The Line Reflection problem asks: Given a set of 2D points on the XY-plane, determine if there exists a vertical line (parallel to the Y-axis) such that each point in the set has a reflection about this line that is also in the set.

  • Each point is represented as a pair [x, y].
  • The reflection line must be vertical, i.e., have the form x = c for some constant c.
  • All reflected points must also exist in the original set (no extra points allowed).
  • Points may be duplicated in the input, but each must be matched by its reflection.

The task is to return true if such a line exists, and false otherwise.

Thought Process

At first glance, you might think of brute-forcing all possible vertical lines through the points and checking for each if all points are symmetric about it. However, this would be highly inefficient, especially for large inputs.

Instead, think about the properties of reflection:

  • For a line x = c, the reflection of a point (x, y) is (2c - x, y).
  • So, for each point, its reflection must also be a point in the set.
  • To minimize work, we can focus on the smallest and largest x-coordinates. The "center" between them is a good candidate for the reflection line.

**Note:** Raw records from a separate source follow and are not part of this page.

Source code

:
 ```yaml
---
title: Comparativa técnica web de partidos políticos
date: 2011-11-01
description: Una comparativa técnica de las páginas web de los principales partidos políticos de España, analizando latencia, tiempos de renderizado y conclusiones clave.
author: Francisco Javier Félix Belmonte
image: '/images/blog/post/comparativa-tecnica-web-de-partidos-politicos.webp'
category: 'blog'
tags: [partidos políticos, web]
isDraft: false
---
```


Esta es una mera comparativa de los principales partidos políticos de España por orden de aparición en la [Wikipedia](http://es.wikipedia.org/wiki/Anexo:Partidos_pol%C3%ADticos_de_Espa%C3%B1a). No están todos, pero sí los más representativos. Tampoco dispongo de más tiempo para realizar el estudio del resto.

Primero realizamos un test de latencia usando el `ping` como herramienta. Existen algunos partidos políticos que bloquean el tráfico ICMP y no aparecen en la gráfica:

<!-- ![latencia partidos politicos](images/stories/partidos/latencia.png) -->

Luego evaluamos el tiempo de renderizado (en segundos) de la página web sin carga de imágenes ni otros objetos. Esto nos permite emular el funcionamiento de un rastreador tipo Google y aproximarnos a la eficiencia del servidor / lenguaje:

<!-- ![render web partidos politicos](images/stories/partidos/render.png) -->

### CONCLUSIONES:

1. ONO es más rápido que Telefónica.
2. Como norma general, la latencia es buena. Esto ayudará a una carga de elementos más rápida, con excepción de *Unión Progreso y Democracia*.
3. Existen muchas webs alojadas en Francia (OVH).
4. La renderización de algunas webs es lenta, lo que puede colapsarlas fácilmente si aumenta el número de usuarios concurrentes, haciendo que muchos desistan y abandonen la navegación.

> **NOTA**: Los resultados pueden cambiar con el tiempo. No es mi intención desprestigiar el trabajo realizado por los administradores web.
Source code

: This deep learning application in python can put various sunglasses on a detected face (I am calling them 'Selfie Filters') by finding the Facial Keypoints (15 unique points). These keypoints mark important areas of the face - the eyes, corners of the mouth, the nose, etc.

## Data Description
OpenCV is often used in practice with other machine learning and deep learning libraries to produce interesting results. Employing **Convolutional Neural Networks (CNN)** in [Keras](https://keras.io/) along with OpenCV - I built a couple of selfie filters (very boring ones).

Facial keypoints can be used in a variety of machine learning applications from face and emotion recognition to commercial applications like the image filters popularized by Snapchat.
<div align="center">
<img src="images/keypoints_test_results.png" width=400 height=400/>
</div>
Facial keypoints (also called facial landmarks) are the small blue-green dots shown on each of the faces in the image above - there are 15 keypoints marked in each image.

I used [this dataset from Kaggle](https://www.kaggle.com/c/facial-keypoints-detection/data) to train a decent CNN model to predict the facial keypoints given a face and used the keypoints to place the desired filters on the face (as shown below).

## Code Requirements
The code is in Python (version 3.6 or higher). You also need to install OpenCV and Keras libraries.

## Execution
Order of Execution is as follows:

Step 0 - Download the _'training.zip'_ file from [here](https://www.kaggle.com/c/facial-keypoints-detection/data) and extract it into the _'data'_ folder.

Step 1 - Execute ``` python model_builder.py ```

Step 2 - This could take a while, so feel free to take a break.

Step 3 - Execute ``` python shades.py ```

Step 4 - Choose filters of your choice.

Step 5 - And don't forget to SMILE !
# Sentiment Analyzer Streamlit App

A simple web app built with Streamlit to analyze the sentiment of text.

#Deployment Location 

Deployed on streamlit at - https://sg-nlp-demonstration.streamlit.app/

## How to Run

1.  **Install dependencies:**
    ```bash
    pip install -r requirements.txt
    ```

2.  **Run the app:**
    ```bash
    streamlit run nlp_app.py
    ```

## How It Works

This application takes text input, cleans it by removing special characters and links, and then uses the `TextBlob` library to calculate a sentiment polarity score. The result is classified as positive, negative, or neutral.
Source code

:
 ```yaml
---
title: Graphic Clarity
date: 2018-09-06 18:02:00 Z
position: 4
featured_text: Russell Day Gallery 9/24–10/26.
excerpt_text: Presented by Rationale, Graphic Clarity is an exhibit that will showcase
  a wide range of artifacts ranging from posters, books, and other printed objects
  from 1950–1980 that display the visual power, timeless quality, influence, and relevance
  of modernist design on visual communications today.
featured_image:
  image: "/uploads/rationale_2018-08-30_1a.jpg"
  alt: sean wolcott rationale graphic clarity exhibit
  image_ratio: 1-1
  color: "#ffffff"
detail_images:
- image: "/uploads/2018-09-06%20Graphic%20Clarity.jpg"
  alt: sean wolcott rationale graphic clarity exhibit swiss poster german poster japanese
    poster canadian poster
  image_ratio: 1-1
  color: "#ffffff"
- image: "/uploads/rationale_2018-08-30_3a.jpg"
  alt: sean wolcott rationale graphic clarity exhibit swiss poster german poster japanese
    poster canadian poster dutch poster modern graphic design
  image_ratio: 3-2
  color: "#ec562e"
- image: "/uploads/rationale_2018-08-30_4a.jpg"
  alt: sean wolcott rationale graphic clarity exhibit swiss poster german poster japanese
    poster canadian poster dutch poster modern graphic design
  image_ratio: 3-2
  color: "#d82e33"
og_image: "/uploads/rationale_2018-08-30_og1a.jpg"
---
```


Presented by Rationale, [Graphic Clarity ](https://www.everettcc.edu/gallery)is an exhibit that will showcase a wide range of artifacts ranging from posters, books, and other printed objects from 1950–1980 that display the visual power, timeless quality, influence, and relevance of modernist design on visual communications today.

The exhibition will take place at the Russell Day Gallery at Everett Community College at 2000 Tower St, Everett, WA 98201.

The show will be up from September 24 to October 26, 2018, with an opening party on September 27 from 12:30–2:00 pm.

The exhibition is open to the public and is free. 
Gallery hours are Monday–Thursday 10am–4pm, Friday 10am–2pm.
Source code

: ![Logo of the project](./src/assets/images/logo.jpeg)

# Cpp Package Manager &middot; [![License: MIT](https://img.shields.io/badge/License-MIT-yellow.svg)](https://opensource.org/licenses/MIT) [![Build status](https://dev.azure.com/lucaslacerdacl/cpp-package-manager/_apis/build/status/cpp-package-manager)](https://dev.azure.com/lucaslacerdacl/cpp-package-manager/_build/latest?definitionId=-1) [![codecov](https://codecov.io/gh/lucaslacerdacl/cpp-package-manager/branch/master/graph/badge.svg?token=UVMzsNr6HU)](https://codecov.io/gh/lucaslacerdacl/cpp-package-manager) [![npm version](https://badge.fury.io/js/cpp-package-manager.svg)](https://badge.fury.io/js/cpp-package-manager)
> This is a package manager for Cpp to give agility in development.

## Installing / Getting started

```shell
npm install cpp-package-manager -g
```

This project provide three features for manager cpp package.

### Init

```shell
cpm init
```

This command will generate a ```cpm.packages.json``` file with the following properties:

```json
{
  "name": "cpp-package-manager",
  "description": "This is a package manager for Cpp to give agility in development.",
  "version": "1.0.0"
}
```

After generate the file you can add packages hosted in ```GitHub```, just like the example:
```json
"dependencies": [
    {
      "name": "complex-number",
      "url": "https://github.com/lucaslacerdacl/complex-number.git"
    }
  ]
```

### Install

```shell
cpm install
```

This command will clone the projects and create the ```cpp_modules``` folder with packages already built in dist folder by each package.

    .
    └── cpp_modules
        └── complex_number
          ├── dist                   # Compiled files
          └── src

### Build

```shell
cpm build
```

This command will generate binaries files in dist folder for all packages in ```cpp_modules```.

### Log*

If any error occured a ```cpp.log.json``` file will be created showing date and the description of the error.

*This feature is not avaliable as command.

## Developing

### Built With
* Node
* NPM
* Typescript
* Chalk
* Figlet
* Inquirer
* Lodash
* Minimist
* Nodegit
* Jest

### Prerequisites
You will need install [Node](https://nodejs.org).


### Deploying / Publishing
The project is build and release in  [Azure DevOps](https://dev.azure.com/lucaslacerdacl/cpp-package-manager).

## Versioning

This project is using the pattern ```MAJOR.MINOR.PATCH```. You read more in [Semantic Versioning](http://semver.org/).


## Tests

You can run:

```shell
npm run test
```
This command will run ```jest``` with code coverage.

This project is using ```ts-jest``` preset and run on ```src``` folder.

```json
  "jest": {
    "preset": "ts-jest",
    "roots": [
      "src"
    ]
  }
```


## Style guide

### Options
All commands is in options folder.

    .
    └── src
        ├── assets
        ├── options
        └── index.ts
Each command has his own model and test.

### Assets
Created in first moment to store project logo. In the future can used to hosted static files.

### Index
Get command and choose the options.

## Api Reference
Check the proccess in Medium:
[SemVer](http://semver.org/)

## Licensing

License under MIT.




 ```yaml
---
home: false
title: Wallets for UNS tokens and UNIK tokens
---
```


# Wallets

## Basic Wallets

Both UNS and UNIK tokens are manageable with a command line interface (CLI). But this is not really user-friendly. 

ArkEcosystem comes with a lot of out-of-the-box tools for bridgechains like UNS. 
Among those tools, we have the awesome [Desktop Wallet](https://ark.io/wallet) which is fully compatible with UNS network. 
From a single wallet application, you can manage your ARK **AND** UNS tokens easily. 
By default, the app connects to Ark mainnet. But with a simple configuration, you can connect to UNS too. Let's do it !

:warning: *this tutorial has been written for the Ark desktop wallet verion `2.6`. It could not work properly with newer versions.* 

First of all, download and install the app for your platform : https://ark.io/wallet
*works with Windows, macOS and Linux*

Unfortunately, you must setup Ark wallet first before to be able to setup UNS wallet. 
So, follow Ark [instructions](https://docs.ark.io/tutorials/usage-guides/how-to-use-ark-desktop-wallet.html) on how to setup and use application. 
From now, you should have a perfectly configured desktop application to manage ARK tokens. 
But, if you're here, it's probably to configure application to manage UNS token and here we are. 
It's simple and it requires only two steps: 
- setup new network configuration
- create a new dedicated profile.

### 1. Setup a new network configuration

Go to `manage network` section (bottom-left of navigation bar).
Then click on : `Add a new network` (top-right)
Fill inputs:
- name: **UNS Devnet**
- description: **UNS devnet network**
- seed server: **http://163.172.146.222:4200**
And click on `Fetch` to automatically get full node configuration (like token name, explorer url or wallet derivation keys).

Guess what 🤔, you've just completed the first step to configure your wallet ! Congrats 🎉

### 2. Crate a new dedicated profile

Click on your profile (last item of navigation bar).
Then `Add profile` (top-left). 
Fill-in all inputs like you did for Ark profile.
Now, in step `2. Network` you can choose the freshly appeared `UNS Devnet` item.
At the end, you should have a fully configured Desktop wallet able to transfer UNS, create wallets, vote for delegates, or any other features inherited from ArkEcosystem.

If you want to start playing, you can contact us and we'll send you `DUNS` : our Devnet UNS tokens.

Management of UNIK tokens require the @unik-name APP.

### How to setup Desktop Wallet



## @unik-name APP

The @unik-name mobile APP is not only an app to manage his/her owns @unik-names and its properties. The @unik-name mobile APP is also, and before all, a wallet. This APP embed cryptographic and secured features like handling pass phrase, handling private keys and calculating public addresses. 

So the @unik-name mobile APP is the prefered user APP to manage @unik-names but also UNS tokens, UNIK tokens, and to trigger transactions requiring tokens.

The challenge is to efficiently check that for every point, its mirror image about this line also exists in the set.

Solution Approach

Let's break the solution down step-by-step:

  1. Find the reflection line candidate:
    • Find the minimum and maximum x values among all points: minX and maxX.
    • The only possible vertical reflection line is at x = (minX + maxX) / 2.
  2. Store all points for quick lookup:
    • Put all points into a set (or hash map) so you can check existence in O(1) time.
  3. Check for symmetry:
    • For each point (x, y), compute its reflected x-coordinate: xr = minX + maxX - x.
    • Check if (xr, y) exists in the set.
    • If any point fails this check, return false.
  4. If all points pass, return true.

This approach is efficient because:

  • It only checks one candidate line.
  • It leverages fast set lookups for symmetry checks.

Example Walkthrough

Let's walk through an example: 

    Input: points = [[1,1], [2,1], [3,1]]
  • minX = 1, maxX = 3
  • Reflection line: x = (1 + 3) / 2 = 2
  • Check each point:
    • (1,1): reflection is (3,1) → exists
    • (2,1): reflection is (2,1) → exists
    • (3,1): reflection is (1,1) → exists
  • All points have their reflections, so the answer is true.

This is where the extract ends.